The Federal Reserve will continue to support the economy, its chair, Jerome H. Powell, pledged at a Senate hearing, even as concerns about inflation rise.
The American economy remains far from healed and the Federal Reserve is in no hurry to dial back its support, Jerome H. Powell, the central bank’s chair, told lawmakers during a closely watched hearing on Tuesday.
It’s a pledge Mr. Powell has made many times in the last 11 months, but on Tuesday it came against a tense backdrop: As Democrats try to move a $1.9 trillion relief package through Congress, Republicans argue that it’s too big and could lead to inflation that would hurt consumers and businesses. Markets have also begun to quiver, as investors worry that an overheating economy will prompt the Fed to pull back on its efforts to bolster growth.
Speaking before the Senate Banking Committee, Mr. Powell declined to weigh in on the Biden administration’s spending plans but pushed back on the idea raised by multiple Republican senators that the economy is on the cusp of running too hot. The economy is down nearly 10 million jobs since last February, inflation has been too low rather than too high in recent decades, and prospects for a rapid recovery — while brighter — remain far from assured, he said.
“The economic recovery remains uneven and far from complete, and the path ahead is highly uncertain,” Mr.
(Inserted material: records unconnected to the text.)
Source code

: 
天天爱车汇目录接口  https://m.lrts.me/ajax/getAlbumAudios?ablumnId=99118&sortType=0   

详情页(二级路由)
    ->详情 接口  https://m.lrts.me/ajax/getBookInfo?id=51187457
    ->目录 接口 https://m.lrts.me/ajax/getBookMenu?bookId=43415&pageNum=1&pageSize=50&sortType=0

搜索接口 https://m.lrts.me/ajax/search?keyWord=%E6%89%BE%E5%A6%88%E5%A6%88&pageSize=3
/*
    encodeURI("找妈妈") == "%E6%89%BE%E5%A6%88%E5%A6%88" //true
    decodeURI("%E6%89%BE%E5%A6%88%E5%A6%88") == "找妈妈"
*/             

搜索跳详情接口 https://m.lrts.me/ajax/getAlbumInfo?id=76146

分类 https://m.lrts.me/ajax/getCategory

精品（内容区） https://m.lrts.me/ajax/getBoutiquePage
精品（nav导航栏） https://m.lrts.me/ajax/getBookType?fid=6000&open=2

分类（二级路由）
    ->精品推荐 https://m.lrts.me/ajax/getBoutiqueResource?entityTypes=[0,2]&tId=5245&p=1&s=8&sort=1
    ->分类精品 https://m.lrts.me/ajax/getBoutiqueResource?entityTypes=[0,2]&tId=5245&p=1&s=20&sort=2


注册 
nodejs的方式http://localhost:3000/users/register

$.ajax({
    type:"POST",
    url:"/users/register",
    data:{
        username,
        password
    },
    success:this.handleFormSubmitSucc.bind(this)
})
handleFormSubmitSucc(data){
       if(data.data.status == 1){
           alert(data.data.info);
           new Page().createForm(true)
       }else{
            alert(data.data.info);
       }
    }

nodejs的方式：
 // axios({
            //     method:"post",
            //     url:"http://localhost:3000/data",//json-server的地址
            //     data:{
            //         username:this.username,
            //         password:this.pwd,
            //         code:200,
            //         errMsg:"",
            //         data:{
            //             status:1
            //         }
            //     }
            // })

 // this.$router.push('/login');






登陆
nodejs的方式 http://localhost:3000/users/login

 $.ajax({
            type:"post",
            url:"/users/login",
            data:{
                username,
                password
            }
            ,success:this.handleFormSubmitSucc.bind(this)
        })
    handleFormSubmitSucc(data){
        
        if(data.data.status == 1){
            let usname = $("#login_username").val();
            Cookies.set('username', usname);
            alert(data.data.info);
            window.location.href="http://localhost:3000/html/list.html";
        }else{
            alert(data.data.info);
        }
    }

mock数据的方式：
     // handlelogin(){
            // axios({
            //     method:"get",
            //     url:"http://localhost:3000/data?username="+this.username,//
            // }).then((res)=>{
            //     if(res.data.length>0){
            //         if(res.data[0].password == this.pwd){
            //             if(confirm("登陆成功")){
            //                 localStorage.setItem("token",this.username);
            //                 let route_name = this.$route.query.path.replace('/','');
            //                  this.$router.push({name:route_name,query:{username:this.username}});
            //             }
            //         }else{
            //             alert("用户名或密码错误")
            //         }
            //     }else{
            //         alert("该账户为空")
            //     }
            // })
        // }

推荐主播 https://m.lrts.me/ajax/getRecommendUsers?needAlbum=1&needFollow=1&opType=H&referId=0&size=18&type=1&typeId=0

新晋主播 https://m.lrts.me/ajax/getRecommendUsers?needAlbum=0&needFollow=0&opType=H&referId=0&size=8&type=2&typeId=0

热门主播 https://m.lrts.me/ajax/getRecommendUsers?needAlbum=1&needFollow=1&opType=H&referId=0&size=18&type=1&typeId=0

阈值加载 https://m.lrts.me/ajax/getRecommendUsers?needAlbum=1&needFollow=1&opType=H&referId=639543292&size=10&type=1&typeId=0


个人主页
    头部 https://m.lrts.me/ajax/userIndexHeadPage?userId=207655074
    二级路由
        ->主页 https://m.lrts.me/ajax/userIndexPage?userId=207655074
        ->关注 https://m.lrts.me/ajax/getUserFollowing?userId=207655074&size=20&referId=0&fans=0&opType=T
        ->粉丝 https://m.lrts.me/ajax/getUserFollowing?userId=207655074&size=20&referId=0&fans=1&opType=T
Powell said. “There is a long way to go.”
The Fed plans to hold interest rates near zero, where they have been since March, while continuing to buy government-backed bonds at a pace of $120 billion a month as it waits for the economy to heal. Investors have grown concerned that the Fed might slow those bond purchases sooner rather than later if inflation begins to rise.
That worry is helping to push up interest rates on longer-term government debt; they rose to their highest point in a year this week. Those rates are the basis for corporate borrowings and mortgages, and their rise has set stock markets on edge as well.
But on Tuesday, Mr. Powell reiterated that the Fed plans to keep buying bonds until it sees “substantial further progress” toward its twin goals of full employment and stable inflation. America can “expect us to move carefully, and patiently, and with a lot of advance warning” when it comes to slowing that support, Mr. Powell said.
The reassurance seemed to help. The S&P 500 closed higher on Tuesday, snapping back from a loss of nearly 2 percent earlier in the day and breaking a weeklong losing streak.
“We’re in one of these market mania moments, in which there’s an intense focus on inflation” and “he was very sanguine, very calm,” said Julia Coronado, founder of MacroPolicy Perspectives and a former Fed economist. “He kept turning attention back to the labor market.”
Unemployment has come down sharply after surging last year, but the official unemployment rate remains nearly double its February 2020 level. And job losses have been more acute for members of minority groups and those with less education. Though spending has bounced back, activity in the service industry is still subdued.
Vaccines are feeding hopes for a stronger and more complete 2021 rebound. Prices are expected to rise temporarily in the coming months, both compared with the weak readings from last year and, potentially, as consumers spend down savings amassed during the lockdown on restaurant dinners and vacations.
But Fed officials have been clear that they do not expect inflation to pick up in a lasting way and that they plan to look past temporary increases when thinking about their policies. Price pressures have been stubbornly tepid, rather than too high, for decades and across many advanced economies.
Mr. Powell said on Tuesday that longer-running inflation trends do not “change on a dime” and that if prices start to rise in an alarming way, the Fed has the tools to fight that.
“I really do not expect that we’ll be in a situation where inflation rises to troubling levels,” Mr. Powell said. “This is not a problem for this time, as near as I can figure.”
He also pushed back on the idea that government spending is poised to send prices rocketing out of control.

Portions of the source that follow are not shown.